Search the listing below for "itemize". Copy each matching line.
___ Data provided ___
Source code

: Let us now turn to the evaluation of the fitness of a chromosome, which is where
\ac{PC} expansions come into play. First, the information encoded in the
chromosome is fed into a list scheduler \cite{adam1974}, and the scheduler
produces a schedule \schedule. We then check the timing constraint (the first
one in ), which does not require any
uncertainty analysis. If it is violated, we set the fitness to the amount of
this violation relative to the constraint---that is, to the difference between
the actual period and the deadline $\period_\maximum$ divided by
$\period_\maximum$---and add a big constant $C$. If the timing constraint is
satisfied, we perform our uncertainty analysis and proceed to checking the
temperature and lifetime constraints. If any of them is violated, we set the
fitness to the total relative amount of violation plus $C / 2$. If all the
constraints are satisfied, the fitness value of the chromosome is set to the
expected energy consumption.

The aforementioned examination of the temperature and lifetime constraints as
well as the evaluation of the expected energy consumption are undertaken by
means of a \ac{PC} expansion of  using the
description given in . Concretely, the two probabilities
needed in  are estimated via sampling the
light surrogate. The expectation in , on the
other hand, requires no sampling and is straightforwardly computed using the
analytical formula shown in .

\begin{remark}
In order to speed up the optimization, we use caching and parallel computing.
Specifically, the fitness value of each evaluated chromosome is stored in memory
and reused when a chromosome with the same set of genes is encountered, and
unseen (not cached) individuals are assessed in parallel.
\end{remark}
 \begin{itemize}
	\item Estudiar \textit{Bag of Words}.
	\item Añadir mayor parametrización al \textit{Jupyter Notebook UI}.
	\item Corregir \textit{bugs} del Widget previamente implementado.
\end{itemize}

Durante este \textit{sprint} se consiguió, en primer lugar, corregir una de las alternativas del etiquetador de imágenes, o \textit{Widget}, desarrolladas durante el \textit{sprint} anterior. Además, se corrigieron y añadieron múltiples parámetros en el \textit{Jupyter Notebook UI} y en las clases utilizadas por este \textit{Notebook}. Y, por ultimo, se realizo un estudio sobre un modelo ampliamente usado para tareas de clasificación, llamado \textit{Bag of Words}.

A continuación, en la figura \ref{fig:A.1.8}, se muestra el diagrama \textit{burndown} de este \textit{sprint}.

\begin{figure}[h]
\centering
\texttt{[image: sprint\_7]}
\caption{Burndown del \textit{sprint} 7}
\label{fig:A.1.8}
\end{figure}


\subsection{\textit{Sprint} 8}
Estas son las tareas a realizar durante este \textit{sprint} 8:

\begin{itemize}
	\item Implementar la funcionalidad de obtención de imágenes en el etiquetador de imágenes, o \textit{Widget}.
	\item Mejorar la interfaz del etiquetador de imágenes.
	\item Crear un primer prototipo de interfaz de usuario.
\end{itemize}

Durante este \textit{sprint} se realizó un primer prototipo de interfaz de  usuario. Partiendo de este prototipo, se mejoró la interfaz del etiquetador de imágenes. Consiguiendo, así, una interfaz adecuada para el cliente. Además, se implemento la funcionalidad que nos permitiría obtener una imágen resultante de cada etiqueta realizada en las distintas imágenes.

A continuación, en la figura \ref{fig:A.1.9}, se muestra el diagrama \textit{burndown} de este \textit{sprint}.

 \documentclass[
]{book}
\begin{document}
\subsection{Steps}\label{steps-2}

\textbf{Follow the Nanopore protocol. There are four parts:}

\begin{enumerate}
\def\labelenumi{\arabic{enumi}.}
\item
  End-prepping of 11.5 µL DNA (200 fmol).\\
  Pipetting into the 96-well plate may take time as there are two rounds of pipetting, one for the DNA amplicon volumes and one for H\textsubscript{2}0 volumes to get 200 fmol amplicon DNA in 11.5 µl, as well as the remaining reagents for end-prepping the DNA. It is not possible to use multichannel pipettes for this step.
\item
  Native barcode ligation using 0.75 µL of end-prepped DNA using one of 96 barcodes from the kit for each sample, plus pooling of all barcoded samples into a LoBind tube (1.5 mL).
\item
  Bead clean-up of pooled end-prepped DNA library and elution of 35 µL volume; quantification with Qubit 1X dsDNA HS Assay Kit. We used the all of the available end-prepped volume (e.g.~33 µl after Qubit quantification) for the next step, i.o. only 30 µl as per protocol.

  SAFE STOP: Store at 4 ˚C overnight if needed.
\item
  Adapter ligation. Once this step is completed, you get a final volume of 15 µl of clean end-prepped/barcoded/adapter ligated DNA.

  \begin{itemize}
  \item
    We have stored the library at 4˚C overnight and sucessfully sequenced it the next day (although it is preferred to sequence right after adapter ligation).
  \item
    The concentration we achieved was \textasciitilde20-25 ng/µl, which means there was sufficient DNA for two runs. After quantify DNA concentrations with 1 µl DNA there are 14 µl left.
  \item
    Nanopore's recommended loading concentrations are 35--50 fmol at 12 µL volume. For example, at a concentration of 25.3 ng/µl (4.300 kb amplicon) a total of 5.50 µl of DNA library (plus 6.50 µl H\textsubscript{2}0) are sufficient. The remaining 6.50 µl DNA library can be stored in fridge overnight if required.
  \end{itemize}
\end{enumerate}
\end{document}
___
Problem solution:
 \begin{itemize}
\end{itemize}
\begin{itemize}
\end{itemize}
  \begin{itemize}
  \end{itemize}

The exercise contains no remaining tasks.